The first billaddresses a four-year-old election compromise law known as S.B. 54 that allowed candidates to choose how to get onto the primary ballot: through their party’s caucus convention or by gathering signatures, or both.
A ballot initiative called Count My Vote will ask voters this fall whether they want to keep that dual path open to candidates.
If they don’t, and Count My Vote fails, a bill passed by the Utah House on Wednesday would revert back to the caucus-only system.
Rep. Dan McCay, the bill’s sponsor, said it’s time for the state to let the voters decide.
“We should be trying to find policy that brings people together and stabilizes the process and makes it predictable," he said. "Since we passed Senate Bill 54 in 2014, the opposite has actually occurred. Instead of creating stability in elections, we’ve created instability.”
Democrats and a handful of Republicans opposed the move.
Rep. Rebecca Chavez-Houck said she’s concerned the repealer bill could mean a return to the status quo.

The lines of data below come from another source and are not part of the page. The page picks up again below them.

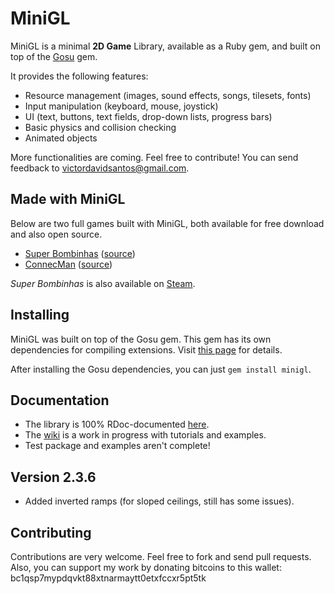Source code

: # MiniGL

MiniGL is a minimal **2D Game** Library, available as a Ruby gem, and built on
top of the [Gosu](http://www.libgosu.org/) gem.

It provides the following features:

  * Resource management (images, sound effects, songs, tilesets, fonts)
  * Input manipulation (keyboard, mouse, joystick)
  * UI (text, buttons, text fields, drop-down lists, progress bars)
  * Basic physics and collision checking
  * Animated objects

More functionalities are coming. Feel free to contribute! You can send feedback
to victordavidsantos@gmail.com.

## Made with MiniGL

Below are two full games built with MiniGL, both available for free download and also open source.
* [Super Bombinhas](https://victords.itch.io/super-bombinhas) ([source](https://github.com/victords/super-bombinhas))
* [ConnecMan](https://victords.itch.io/connecman) ([source](https://github.com/victords/connecman))

*Super Bombinhas* is also available on [Steam](https://store.steampowered.com/app/1553840).

## Installing

MiniGL was built on top of the Gosu gem. This gem has its own dependencies for
compiling extensions. Visit
[this page](https://github.com/jlnr/gosu/wiki/Getting-Started-on-Linux) for
details.

After installing the Gosu dependencies, you can just `gem install minigl`.

## Documentation

  * The library is 100% RDoc-documented [here](http://www.rubydoc.info/gems/minigl).
  * The [wiki](https://github.com/victords/minigl/wiki) is a work in progress with tutorials and examples.
  * Test package and examples aren't complete!

## Version 2.3.6

  * Added inverted ramps (for sloped ceilings, still has some issues).

## Contributing

Contributions are very welcome. Feel free to fork and send pull requests.
Also, you can support my work by donating bitcoins to this wallet: bc1qsp7mypdqvkt88xtnarmaytt0etxfccxr5pt5tk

“We’ve only had two series of general elections that have allowed for the provision of utilization of this process," she said. "In my heart of hearts, I think there should always be another pathway.”
McCay’s bill would also shorten the filing window for a signature-gathering candidate from two and a half months to just five days at the beginning of January.
Organizers behind the Count My Vote were critical of the measure, and accused the House of "playing games" with existing law.
If Count My Vote gathers 113,000 signatures by April, a question on candidate pathways will likely appear before voters this fall.
GOP Infighting
Another bill that cleared the House on Wednesday seeks to smooth over a controversial bylaw change by the Utah GOP's governing central committee. Hardliners within the state party recently ruled that certain candidates gathering signatures could not run as Republicans.
The bill, H.B. 485, instructs the state to more or less ignore the Utah GOP’s decree and continue to allow candidates to pursue the dual path to the ballot through their party's caucus or signature gathering.